Era o que a minha mãe me dava antes de qualquer acontecimento que me deixava mais impaciente e me tirava o sono. Há alturas que bem precisava que ela abrisse de novo o frasco e me enfiasse umas colheradas dessa água boca abaixo. Era remédio santo.

05
Mai 06
O vento soprava forte. O sol queimava até os ossos. O barulho do mar era ensurdecedor. Ele olhou para o céu e uma gaivota atravessou-se à sua frente. "E agora?" pensou ele quando se lembrou que tinha deixado o chapéu em casa. O mar era como o outro, mas aquele sol associado ao vento não augurava nada de bom. O que tinha planeado ser um dia perfeito sem preocupações e problemas, gozando apenas o mar, a brisa e o sol parecia estar destinado a ser mais um aborrecimento!
Voltar atrás para ir buscar o bendito chapéu estava fora de questão - demorar mais não-sei-quantas horas a atravessar a ponte...só de pensar sentiu uma dôr de cabeça.Começou a ficar nervoso. Nunca se separava do referido chapéu desde que começou a notar que o cérebro aquecia mais do que habitualmente durante o verão.Não era apenas um simples chapéu - era já um prolongamento de si próprio, uma espécie de substituto daquilo que tinha perdido.Ter-se esquecido dele era a mesma coisa que ter deixado um dedo ou uma orelha no duche.

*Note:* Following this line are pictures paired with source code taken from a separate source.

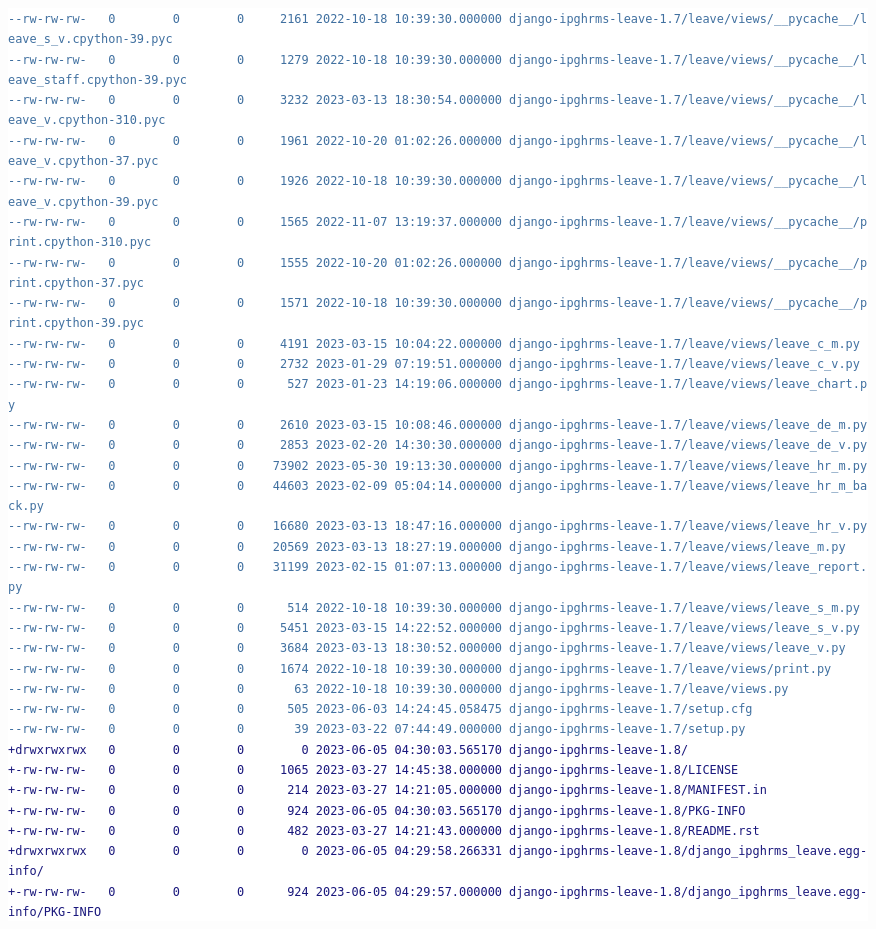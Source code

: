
 ```diff
--rw-rw-rw-   0        0        0     2161 2022-10-18 10:39:30.000000 django-ipghrms-leave-1.7/leave/views/__pycache__/leave_s_v.cpython-39.pyc
--rw-rw-rw-   0        0        0     1279 2022-10-18 10:39:30.000000 django-ipghrms-leave-1.7/leave/views/__pycache__/leave_staff.cpython-39.pyc
--rw-rw-rw-   0        0        0     3232 2023-03-13 18:30:54.000000 django-ipghrms-leave-1.7/leave/views/__pycache__/leave_v.cpython-310.pyc
--rw-rw-rw-   0        0        0     1961 2022-10-20 01:02:26.000000 django-ipghrms-leave-1.7/leave/views/__pycache__/leave_v.cpython-37.pyc
--rw-rw-rw-   0        0        0     1926 2022-10-18 10:39:30.000000 django-ipghrms-leave-1.7/leave/views/__pycache__/leave_v.cpython-39.pyc
--rw-rw-rw-   0        0        0     1565 2022-11-07 13:19:37.000000 django-ipghrms-leave-1.7/leave/views/__pycache__/print.cpython-310.pyc
--rw-rw-rw-   0        0        0     1555 2022-10-20 01:02:26.000000 django-ipghrms-leave-1.7/leave/views/__pycache__/print.cpython-37.pyc
--rw-rw-rw-   0        0        0     1571 2022-10-18 10:39:30.000000 django-ipghrms-leave-1.7/leave/views/__pycache__/print.cpython-39.pyc
--rw-rw-rw-   0        0        0     4191 2023-03-15 10:04:22.000000 django-ipghrms-leave-1.7/leave/views/leave_c_m.py
--rw-rw-rw-   0        0        0     2732 2023-01-29 07:19:51.000000 django-ipghrms-leave-1.7/leave/views/leave_c_v.py
--rw-rw-rw-   0        0        0      527 2023-01-23 14:19:06.000000 django-ipghrms-leave-1.7/leave/views/leave_chart.py
--rw-rw-rw-   0        0        0     2610 2023-03-15 10:08:46.000000 django-ipghrms-leave-1.7/leave/views/leave_de_m.py
--rw-rw-rw-   0        0        0     2853 2023-02-20 14:30:30.000000 django-ipghrms-leave-1.7/leave/views/leave_de_v.py
--rw-rw-rw-   0        0        0    73902 2023-05-30 19:13:30.000000 django-ipghrms-leave-1.7/leave/views/leave_hr_m.py
--rw-rw-rw-   0        0        0    44603 2023-02-09 05:04:14.000000 django-ipghrms-leave-1.7/leave/views/leave_hr_m_back.py
--rw-rw-rw-   0        0        0    16680 2023-03-13 18:47:16.000000 django-ipghrms-leave-1.7/leave/views/leave_hr_v.py
--rw-rw-rw-   0        0        0    20569 2023-03-13 18:27:19.000000 django-ipghrms-leave-1.7/leave/views/leave_m.py
--rw-rw-rw-   0        0        0    31199 2023-02-15 01:07:13.000000 django-ipghrms-leave-1.7/leave/views/leave_report.py
--rw-rw-rw-   0        0        0      514 2022-10-18 10:39:30.000000 django-ipghrms-leave-1.7/leave/views/leave_s_m.py
--rw-rw-rw-   0        0        0     5451 2023-03-15 14:22:52.000000 django-ipghrms-leave-1.7/leave/views/leave_s_v.py
--rw-rw-rw-   0        0        0     3684 2023-03-13 18:30:52.000000 django-ipghrms-leave-1.7/leave/views/leave_v.py
--rw-rw-rw-   0        0        0     1674 2022-10-18 10:39:30.000000 django-ipghrms-leave-1.7/leave/views/print.py
--rw-rw-rw-   0        0        0       63 2022-10-18 10:39:30.000000 django-ipghrms-leave-1.7/leave/views.py
--rw-rw-rw-   0        0        0      505 2023-06-03 14:24:45.058475 django-ipghrms-leave-1.7/setup.cfg
--rw-rw-rw-   0        0        0       39 2023-03-22 07:44:49.000000 django-ipghrms-leave-1.7/setup.py
+drwxrwxrwx   0        0        0        0 2023-06-05 04:30:03.565170 django-ipghrms-leave-1.8/
+-rw-rw-rw-   0        0        0     1065 2023-03-27 14:45:38.000000 django-ipghrms-leave-1.8/LICENSE
+-rw-rw-rw-   0        0        0      214 2023-03-27 14:21:05.000000 django-ipghrms-leave-1.8/MANIFEST.in
+-rw-rw-rw-   0        0        0      924 2023-06-05 04:30:03.565170 django-ipghrms-leave-1.8/PKG-INFO
+-rw-rw-rw-   0        0        0      482 2023-03-27 14:21:43.000000 django-ipghrms-leave-1.8/README.rst
+drwxrwxrwx   0        0        0        0 2023-06-05 04:29:58.266331 django-ipghrms-leave-1.8/django_ipghrms_leave.egg-info/
+-rw-rw-rw-   0        0        0      924 2023-06-05 04:29:57.000000 django-ipghrms-leave-1.8/django_ipghrms_leave.egg-info/PKG-INFO
```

"Idiotice a minha!!", gritou ele dentro de si mesmo. Não havia hipótese! Estava decidido!Tinha que se libertar daquela tirania chapeleira! Não era um chapéu ranhoso que lhe iria tirar o prazer de um dia relaxante à beira-mar! O primeiro dia de praia do ano! Estendeu a toalha, sentou-se e começou a espalhar protector solar écran total em todo o seu calvo couro cabeludo.